-- Directions --
Go through the records and report each line holding the string "table".

-- Data shown --
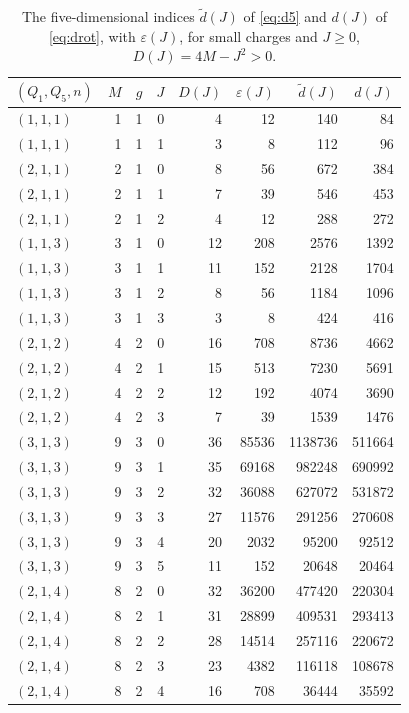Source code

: \documentclass[11pt]{amsart}
\theoremstyle{definition}
\newcommand{\dt}{\tilde d}
\begin{document}
\begin{table}[ht]\centering\footnotesize
\caption{The five-dimensional indices $\dt(J)$ of \eqref{eq:d5} and $d(J)$ of \eqref{eq:drot}, with $\varepsilon(J)$, for small charges and $J\ge0$, $D(J)=4M-J^2>0$.}\label{tab:ex5d}
\begin{tabular}{@{}lrrrrrrr@{}}\toprule
$(Q_1,Q_5,n)$ & $M$ & $g$ & $J$ & $D(J)$ & $\varepsilon(J)$ & $\dt(J)$ & $d(J)$\\\midrule
$(1,1,1)$ & 1 & 1 & 0 & 4 & 12 & 140 & 84\\
$(1,1,1)$ & 1 & 1 & 1 & 3 & 8 & 112 & 96\\
$(2,1,1)$ & 2 & 1 & 0 & 8 & 56 & 672 & 384\\
$(2,1,1)$ & 2 & 1 & 1 & 7 & 39 & 546 & 453\\
$(2,1,1)$ & 2 & 1 & 2 & 4 & 12 & 288 & 272\\
$(1,1,3)$ & 3 & 1 & 0 & 12 & 208 & 2576 & 1392\\
$(1,1,3)$ & 3 & 1 & 1 & 11 & 152 & 2128 & 1704\\
$(1,1,3)$ & 3 & 1 & 2 & 8 & 56 & 1184 & 1096\\
$(1,1,3)$ & 3 & 1 & 3 & 3 & 8 & 424 & 416\\
$(2,1,2)$ & 4 & 2 & 0 & 16 & 708 & 8736 & 4662\\
$(2,1,2)$ & 4 & 2 & 1 & 15 & 513 & 7230 & 5691\\
$(2,1,2)$ & 4 & 2 & 2 & 12 & 192 & 4074 & 3690\\
$(2,1,2)$ & 4 & 2 & 3 & 7 & 39 & 1539 & 1476\\
$(3,1,3)$ & 9 & 3 & 0 & 36 & 85536 & 1138736 & 511664\\
$(3,1,3)$ & 9 & 3 & 1 & 35 & 69168 & 982248 & 690992\\
$(3,1,3)$ & 9 & 3 & 2 & 32 & 36088 & 627072 & 531872\\
$(3,1,3)$ & 9 & 3 & 3 & 27 & 11576 & 291256 & 270608\\
$(3,1,3)$ & 9 & 3 & 4 & 20 & 2032 & 95200 & 92512\\
$(3,1,3)$ & 9 & 3 & 5 & 11 & 152 & 20648 & 20464\\
$(2,1,4)$ & 8 & 2 & 0 & 32 & 36200 & 477420 & 220304\\
$(2,1,4)$ & 8 & 2 & 1 & 31 & 28899 & 409531 & 293413\\
$(2,1,4)$ & 8 & 2 & 2 & 28 & 14514 & 257116 & 220672\\
$(2,1,4)$ & 8 & 2 & 3 & 23 & 4382 & 116118 & 108678\\
$(2,1,4)$ & 8 & 2 & 4 & 16 & 708 & 36444 & 35592\\

\end{tabular}
\end{table}
\end{document}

-- Solution --
\begin{table}[ht]\centering\footnotesize
\end{table}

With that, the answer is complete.